Quando demos por nós, nos encaminhamos à ponta da rua e espiávamos um lugar que foi muito importante em nossas vidas noturnas e do qual nos afastamos há uns bons anos, tão arriscado se tornou simplesmente ficar na sua porta (também não darei nome, localização ou descrição do lugar. Bons entendedores sabem que lugar é esse, inclusive, ele é cenário de postagens antigas do blog). Qual nossa surpresa!!! Uma noite nublada e friorenta de terça, pouco movimento naquela região degradada e o bar em questão aberto!! Não havia vivalma em frente ou circulando em volta, mas a porta de vidro aberta e as luzes acesas eram sinal inequívoco da presença do dono, à espera sabe-se do quê.
Caros leitores, nesse momento ocorreu o ápice ou o momento mais degradante da noite(e afirmo que foi as duas experiências ao mesmo tempo):
Nos encaramos fixamente, as garrafas de cerveja firmemente presas em nossas mãos. Em nossos olhos todas as lembranças das ótimas noites lá passadas, conversas, zoeiras, flertes e outras coisas mais com a mulherada, rock rolando, passaram com um brilho intenso de nostalgia e desejo por tudo isso. Mas era uma fria e tristonha noite de terça-feira e claro que nada disso surgiria. Apenas vontade de relembrar esses eventos, no local em que ocorreram, é que nos dominou por um momento. Mas a razão foi mais forte, ambos começamos a rir de puro nervosismo e exclamamos em uníssono:
-NÃO, NÃO!!!!!!!!!!!
E mais que depressa retornamos ao mercadinho, cujo dono já começava a fechá-lo. Terminamos a bebida, rindo, um pouco envergonhados, um pouco orgulhosos de nós mesmos, por termos resistido à tentação das trevas. Ficamos alguns minutos repassando a cena, rindo, desdenhando de nós mesmos, até que exclamei:
-Agora entendemos como nunca porque o Anhangabaú, dizem, era um lugar mal-assombrado e evitado pelos índios que viviam por aqui. Isso foi uma verdadeira descida ao inferno moral.

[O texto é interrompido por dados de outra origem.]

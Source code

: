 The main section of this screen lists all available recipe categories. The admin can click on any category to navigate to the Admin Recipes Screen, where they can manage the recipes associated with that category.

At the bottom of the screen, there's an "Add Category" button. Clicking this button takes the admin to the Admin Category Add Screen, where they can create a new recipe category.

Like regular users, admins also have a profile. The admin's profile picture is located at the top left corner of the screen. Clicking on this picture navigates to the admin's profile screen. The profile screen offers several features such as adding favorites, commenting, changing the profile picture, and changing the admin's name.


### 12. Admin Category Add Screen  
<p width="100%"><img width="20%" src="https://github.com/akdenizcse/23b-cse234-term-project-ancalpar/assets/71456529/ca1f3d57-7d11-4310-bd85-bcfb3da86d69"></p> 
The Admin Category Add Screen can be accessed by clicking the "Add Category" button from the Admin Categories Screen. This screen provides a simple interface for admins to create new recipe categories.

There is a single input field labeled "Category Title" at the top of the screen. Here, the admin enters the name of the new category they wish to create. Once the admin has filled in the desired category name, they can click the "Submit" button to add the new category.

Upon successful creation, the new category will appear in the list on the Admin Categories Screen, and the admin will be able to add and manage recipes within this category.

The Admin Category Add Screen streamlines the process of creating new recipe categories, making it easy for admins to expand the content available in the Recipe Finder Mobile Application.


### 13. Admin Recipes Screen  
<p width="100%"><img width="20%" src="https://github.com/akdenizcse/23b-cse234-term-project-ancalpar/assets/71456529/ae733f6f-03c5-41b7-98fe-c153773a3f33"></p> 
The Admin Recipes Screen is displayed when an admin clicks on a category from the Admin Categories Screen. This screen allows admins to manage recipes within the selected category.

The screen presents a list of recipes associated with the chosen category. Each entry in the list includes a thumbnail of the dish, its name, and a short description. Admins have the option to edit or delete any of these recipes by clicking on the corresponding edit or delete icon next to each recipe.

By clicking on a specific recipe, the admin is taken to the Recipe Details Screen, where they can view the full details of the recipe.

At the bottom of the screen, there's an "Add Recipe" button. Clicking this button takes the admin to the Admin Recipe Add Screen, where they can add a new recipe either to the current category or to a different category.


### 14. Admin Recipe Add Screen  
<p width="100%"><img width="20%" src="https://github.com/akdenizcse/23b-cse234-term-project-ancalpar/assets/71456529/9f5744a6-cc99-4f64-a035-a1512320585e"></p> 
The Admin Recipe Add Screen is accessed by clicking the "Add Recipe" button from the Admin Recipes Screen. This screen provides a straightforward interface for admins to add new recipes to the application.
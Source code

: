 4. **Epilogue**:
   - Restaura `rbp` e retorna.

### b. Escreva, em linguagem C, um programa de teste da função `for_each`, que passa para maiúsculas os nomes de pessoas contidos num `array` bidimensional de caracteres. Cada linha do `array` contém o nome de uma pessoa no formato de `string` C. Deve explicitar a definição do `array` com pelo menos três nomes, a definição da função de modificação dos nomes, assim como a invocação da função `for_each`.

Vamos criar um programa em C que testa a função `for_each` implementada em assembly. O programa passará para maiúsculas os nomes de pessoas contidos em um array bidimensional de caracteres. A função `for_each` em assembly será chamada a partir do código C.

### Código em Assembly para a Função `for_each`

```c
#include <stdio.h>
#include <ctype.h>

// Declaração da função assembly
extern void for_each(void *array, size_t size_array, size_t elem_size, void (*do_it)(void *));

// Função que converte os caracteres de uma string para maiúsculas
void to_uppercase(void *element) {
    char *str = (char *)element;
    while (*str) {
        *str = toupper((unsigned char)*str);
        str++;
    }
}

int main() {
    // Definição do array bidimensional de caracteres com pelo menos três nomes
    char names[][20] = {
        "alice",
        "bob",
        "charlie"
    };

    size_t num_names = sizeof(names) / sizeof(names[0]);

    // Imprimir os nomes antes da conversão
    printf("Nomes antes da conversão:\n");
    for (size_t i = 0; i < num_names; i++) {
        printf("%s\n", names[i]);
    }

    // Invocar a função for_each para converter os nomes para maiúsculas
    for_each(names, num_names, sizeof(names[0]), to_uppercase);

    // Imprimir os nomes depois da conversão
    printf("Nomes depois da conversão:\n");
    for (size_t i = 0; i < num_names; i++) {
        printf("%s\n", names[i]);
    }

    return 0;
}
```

E mais que depressa subimos de volta à Praça da República, onde cada um tomou rumo para sua toca.
Os caros leitores podem julgar exagero dramático de parte deste sujeitinho, mas pensem um pouco: em uma terça à noite pouco acolhedora a boêmios, descer para um pedaço do Centro que se tornou notório pela violência, apenas para buscar cerveja incrementada e, mesmo que por um átimo de tempo, ser tentado a visitar o outrora epicentro dessas confusões, que afugentaram todos os frequentadores da região com amor a sua pele? É ou não uma verdadeira descida ao inferno e voltar para contar?